* **Problem details**:
The required result is every line of the records that includes "给定模型".

* **Source texts of formatted documents**:
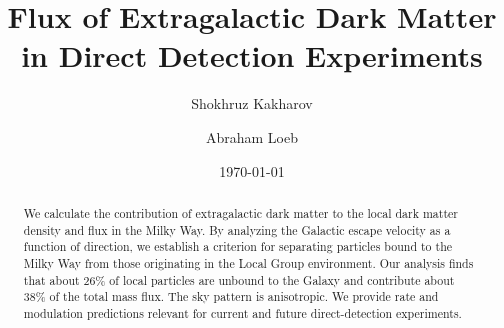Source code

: \documentclass[%
 reprint,
 amsmath,amssymb,
 aps,
]{revtex4-2}
\begin{document}

\title{Flux of Extragalactic Dark Matter in Direct Detection Experiments}%


\author{Shokhruz Kakharov}
\author{Abraham Loeb}%
%

















\date{\today}%

\begin{abstract}
We calculate the contribution of extragalactic dark matter to the local dark matter density and flux in the Milky Way. By analyzing the Galactic escape velocity as a function of direction, we establish a criterion for separating particles bound to the Milky Way from those originating in the Local Group environment. Our analysis finds that about 26\% of local particles are unbound to the Galaxy and contribute about 38\% of the total mass flux. The sky pattern is anisotropic. We provide rate and modulation predictions relevant for current and future direct-detection experiments.
\end{abstract}

\maketitle


\end{document}
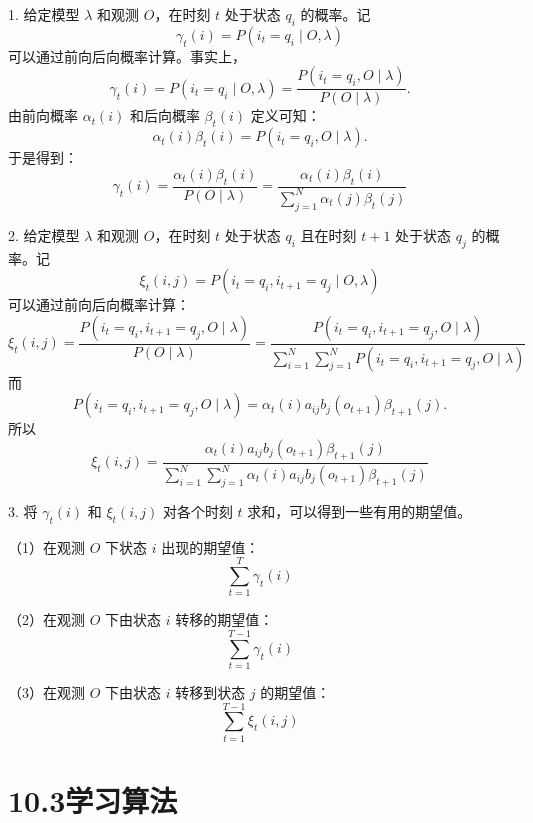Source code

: \documentclass[UTF8, 12pt, fontset=fandol, oneside]{ctexart}
\begin{document}
1. 给定模型 $\lambda$ 和观测 $O$，在时刻 $t$ 处于状态 $q_i$ 的概率。记
\begin{equation}
  \gamma_t(i)=P(i_t=q_i\mid O,\lambda)
  \tag{10.23}
\end{equation}
可以通过前向后向概率计算。事实上，
\[
  \gamma_t(i)=P(i_t=q_i\mid O,\lambda)=\frac{P(i_t=q_i,O\mid\lambda)}{P(O\mid\lambda)}.
\]
由前向概率 $\alpha_t(i)$ 和后向概率 $\beta_t(i)$ 定义可知：
\[
  \alpha_t(i)\beta_t(i)=P(i_t=q_i,O\mid\lambda).
\]
于是得到：
\begin{equation}
  \gamma_t(i)=\frac{\alpha_t(i)\beta_t(i)}{P(O\mid\lambda)}
  =\frac{\alpha_t(i)\beta_t(i)}{\sum_{j=1}^N\alpha_t(j)\beta_t(j)}
  \tag{10.24}
\end{equation}

2. 给定模型 $\lambda$ 和观测 $O$，在时刻 $t$ 处于状态 $q_i$ 且在时刻 $t+1$ 处于状态 $q_j$ 的概率。记
\begin{equation}
  \xi_t(i,j)=P(i_t=q_i,i_{t+1}=q_j\mid O,\lambda)
  \tag{10.25}
\end{equation}
可以通过前向后向概率计算：
\[
  \xi_t(i,j)=\frac{P(i_t=q_i,i_{t+1}=q_j,O\mid\lambda)}{P(O\mid\lambda)}
  =\frac{P(i_t=q_i,i_{t+1}=q_j,O\mid\lambda)}
  {\sum_{i=1}^N\sum_{j=1}^N P(i_t=q_i,i_{t+1}=q_j,O\mid\lambda)}
\]
而
\[
  P(i_t=q_i,i_{t+1}=q_j,O\mid\lambda)=\alpha_t(i)a_{ij}b_j(o_{t+1})\beta_{t+1}(j).
\]
所以
\begin{equation}
  \xi_t(i,j)=
  \frac{\alpha_t(i)a_{ij}b_j(o_{t+1})\beta_{t+1}(j)}
  {\sum_{i=1}^N\sum_{j=1}^N\alpha_t(i)a_{ij}b_j(o_{t+1})\beta_{t+1}(j)}
  \tag{10.26}
\end{equation}

3. 将 $\gamma_t(i)$ 和 $\xi_t(i,j)$ 对各个时刻 $t$ 求和，可以得到一些有用的期望值。

（1）在观测 $O$ 下状态 $i$ 出现的期望值：
\begin{equation}
  \sum_{t=1}^T \gamma_t(i)
  \tag{10.27}
\end{equation}

（2）在观测 $O$ 下由状态 $i$ 转移的期望值：
\begin{equation}
  \sum_{t=1}^{T-1}\gamma_t(i)
  \tag{10.28}
\end{equation}

（3）在观测 $O$ 下由状态 $i$ 转移到状态 $j$ 的期望值：
\begin{equation}
  \sum_{t=1}^{T-1}\xi_t(i,j)
  \tag{10.29}
\end{equation}

\section*{10.3\quad 学习算法}
\end{document}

* **Result below**:
1. 给定模型 $\lambda$ 和观测 $O$，在时刻 $t$ 处于状态 $q_i$ 的概率。记
2. 给定模型 $\lambda$ 和观测 $O$，在时刻 $t$ 处于状态 $q_i$ 且在时刻 $t+1$ 处于状态 $q_j$ 的概率。记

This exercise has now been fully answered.